[Dataset entries]
————————
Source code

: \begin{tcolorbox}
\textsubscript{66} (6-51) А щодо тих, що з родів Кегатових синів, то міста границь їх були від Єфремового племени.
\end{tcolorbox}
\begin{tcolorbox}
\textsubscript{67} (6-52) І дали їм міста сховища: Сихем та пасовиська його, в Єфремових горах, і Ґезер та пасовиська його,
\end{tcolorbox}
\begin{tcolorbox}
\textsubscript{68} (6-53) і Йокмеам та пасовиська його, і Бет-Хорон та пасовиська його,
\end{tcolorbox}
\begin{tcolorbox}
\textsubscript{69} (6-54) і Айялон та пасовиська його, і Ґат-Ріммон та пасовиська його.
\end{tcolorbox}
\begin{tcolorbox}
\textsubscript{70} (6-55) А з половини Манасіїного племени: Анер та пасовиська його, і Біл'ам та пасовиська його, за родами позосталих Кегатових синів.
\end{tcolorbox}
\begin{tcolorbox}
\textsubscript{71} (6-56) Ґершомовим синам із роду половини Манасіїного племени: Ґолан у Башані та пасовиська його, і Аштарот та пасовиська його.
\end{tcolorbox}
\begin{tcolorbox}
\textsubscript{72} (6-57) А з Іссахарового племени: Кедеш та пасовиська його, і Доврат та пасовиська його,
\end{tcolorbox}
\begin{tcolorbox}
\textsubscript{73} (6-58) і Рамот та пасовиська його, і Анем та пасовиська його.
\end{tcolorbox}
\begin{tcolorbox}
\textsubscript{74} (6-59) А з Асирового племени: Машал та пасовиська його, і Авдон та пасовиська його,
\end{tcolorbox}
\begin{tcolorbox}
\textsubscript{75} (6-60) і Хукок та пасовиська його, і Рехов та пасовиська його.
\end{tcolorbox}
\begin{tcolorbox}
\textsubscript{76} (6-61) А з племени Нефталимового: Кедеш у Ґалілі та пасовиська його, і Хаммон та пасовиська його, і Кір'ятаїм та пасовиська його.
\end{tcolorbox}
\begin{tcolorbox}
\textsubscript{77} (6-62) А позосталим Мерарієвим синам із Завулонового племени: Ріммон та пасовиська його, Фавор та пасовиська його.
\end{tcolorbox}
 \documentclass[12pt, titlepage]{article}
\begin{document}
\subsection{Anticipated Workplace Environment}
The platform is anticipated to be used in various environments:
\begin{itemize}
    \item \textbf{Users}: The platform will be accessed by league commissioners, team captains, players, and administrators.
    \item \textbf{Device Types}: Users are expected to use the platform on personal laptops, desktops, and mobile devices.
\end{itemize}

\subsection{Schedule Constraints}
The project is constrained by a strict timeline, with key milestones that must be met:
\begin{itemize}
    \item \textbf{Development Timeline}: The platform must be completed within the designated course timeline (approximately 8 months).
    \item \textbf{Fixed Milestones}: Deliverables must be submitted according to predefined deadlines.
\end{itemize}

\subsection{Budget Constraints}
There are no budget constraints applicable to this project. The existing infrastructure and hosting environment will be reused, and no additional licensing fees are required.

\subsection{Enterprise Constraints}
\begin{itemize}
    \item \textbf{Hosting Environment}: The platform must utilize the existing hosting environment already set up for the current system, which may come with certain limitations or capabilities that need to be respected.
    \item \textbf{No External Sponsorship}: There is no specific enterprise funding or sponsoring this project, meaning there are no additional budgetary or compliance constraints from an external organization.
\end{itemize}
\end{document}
————————
**AIM OF THE EXERCISE**: Look through the records above for the word "синів" and state how many lines contain it, giving the number alone.

**OUTPUT FOR THIS EXERCISE**: 2